(DATA RECORDS):
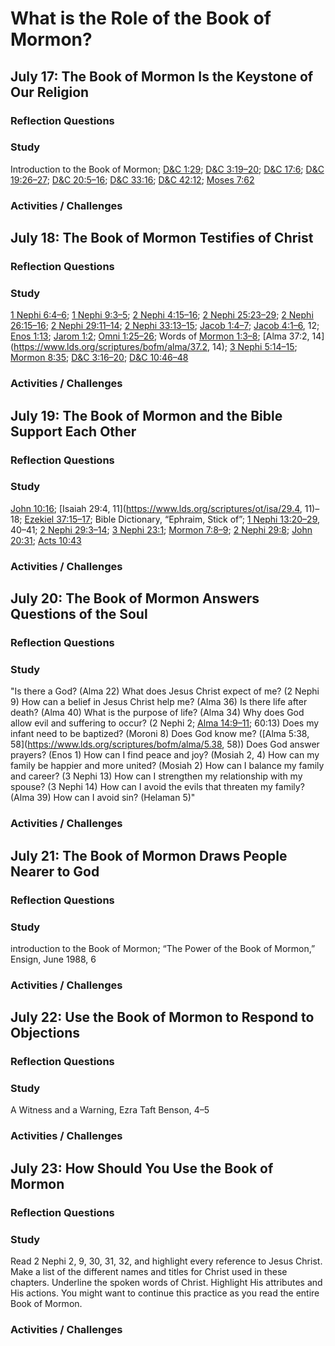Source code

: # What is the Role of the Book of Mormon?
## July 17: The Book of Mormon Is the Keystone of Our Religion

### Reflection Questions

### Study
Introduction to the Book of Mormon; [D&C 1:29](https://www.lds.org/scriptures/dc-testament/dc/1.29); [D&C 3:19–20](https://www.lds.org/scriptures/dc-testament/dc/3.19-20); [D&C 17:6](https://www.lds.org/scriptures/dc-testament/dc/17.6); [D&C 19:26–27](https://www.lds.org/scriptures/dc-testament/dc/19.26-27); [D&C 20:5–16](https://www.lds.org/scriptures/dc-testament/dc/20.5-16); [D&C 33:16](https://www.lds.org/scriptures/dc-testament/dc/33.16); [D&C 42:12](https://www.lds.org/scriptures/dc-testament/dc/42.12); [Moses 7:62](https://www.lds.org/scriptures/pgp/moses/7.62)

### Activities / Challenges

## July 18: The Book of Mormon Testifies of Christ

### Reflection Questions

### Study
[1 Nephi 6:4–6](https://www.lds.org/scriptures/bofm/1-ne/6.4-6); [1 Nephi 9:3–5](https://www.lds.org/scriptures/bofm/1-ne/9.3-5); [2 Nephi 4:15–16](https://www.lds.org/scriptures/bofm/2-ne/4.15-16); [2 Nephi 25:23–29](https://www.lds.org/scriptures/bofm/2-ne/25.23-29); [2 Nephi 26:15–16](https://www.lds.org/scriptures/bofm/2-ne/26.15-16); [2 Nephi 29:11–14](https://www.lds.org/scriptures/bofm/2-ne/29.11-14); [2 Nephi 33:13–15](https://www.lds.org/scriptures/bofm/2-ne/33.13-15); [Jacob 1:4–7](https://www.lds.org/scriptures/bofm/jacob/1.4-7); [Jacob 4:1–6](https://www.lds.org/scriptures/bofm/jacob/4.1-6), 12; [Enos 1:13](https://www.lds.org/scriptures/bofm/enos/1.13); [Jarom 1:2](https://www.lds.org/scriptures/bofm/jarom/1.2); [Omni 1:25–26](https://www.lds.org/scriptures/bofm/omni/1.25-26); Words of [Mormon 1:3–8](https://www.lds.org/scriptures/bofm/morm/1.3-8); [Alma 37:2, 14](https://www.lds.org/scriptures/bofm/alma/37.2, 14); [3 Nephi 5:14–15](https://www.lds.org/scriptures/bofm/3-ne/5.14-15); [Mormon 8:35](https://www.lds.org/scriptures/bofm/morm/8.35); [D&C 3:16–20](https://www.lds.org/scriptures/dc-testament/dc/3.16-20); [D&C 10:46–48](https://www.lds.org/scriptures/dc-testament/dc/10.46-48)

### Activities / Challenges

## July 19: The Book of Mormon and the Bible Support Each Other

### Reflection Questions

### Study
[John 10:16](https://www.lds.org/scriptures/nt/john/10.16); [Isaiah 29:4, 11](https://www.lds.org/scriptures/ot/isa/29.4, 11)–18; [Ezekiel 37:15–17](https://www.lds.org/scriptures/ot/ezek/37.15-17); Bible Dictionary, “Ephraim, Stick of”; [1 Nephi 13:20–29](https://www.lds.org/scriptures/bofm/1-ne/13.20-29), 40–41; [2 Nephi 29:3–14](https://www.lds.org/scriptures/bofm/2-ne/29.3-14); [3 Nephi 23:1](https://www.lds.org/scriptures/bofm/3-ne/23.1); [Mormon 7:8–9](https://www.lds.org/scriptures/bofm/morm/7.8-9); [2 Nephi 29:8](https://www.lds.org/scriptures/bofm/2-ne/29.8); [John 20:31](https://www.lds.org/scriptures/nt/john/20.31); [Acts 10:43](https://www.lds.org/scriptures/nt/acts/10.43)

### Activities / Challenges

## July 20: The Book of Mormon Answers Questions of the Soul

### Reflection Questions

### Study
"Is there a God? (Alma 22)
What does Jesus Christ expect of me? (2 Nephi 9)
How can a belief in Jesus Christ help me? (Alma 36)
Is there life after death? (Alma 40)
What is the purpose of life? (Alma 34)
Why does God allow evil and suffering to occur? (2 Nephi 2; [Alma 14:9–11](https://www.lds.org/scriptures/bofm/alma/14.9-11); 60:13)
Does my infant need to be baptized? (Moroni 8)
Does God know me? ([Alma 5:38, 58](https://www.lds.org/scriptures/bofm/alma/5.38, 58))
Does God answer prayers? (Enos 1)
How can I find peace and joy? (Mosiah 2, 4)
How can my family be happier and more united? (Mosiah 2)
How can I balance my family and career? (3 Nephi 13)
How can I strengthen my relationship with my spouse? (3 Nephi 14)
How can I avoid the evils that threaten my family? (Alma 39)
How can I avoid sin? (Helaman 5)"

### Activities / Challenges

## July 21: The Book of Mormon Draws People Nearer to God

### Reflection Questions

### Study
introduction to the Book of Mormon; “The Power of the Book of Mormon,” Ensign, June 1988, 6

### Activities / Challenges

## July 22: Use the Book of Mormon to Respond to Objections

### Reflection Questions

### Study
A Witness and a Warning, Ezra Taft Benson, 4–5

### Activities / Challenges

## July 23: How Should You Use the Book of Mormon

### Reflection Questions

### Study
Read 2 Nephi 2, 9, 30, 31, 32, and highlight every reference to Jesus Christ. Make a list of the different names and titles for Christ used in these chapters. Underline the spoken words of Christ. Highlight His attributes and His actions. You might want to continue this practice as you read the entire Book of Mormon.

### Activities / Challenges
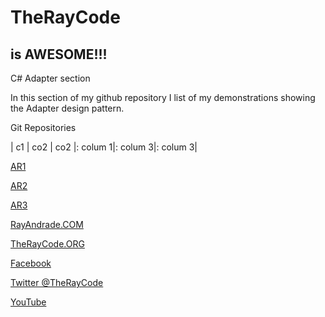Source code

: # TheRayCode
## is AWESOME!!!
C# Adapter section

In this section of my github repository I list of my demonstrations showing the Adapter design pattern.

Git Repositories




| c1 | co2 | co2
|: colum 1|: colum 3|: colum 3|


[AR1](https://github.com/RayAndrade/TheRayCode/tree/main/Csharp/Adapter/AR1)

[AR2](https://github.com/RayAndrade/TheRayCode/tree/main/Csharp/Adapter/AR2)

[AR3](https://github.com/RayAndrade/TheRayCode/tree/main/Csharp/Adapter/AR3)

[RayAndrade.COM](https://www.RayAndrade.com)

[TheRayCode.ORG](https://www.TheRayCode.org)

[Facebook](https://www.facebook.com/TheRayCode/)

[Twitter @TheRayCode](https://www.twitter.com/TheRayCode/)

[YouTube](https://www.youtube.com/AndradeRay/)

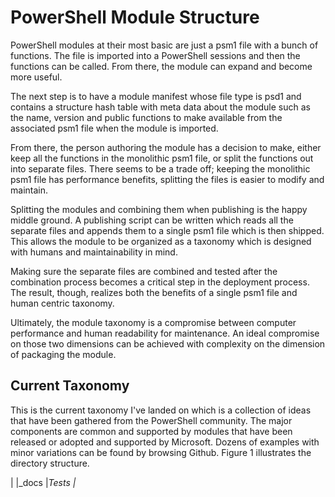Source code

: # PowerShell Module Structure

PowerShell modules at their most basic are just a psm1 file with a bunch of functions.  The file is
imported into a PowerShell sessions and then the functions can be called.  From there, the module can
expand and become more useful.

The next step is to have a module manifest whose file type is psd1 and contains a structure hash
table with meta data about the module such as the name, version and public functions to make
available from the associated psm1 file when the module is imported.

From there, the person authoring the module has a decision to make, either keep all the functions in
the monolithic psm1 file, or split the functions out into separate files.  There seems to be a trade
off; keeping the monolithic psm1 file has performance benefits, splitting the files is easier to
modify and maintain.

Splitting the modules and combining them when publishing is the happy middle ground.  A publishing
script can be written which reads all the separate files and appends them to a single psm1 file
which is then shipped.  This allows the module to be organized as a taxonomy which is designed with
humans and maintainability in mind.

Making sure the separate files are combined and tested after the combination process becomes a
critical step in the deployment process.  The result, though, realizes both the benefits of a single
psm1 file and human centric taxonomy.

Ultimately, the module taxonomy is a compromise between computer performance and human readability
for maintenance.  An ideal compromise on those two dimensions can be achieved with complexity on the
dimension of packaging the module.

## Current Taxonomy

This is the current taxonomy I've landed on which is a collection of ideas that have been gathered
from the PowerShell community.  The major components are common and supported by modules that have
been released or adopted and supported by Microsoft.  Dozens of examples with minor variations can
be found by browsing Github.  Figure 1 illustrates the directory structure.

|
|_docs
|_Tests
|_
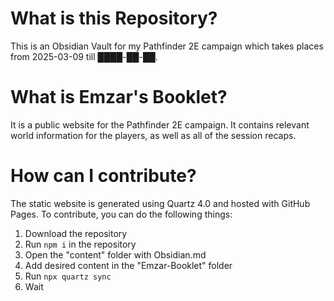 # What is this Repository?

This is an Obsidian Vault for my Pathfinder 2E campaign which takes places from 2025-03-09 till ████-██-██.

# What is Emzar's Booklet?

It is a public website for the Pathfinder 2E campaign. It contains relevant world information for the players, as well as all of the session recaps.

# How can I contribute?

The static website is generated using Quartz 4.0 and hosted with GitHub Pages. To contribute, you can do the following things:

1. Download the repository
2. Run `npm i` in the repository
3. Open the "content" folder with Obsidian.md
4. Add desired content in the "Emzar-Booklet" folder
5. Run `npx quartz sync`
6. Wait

(DESCRIPTION OF THE TASK):
Look over the records above and copy each line that includes the string "list".

(YOUR RESPONSE):
Read 2 Nephi 2, 9, 30, 31, 32, and highlight every reference to Jesus Christ. Make a list of the different names and titles for Christ used in these chapters. Underline the spoken words of Christ. Highlight His attributes and His actions. You might want to continue this practice as you read the entire Book of Mormon.
In this section of my github repository I list of my demonstrations showing the Adapter design pattern.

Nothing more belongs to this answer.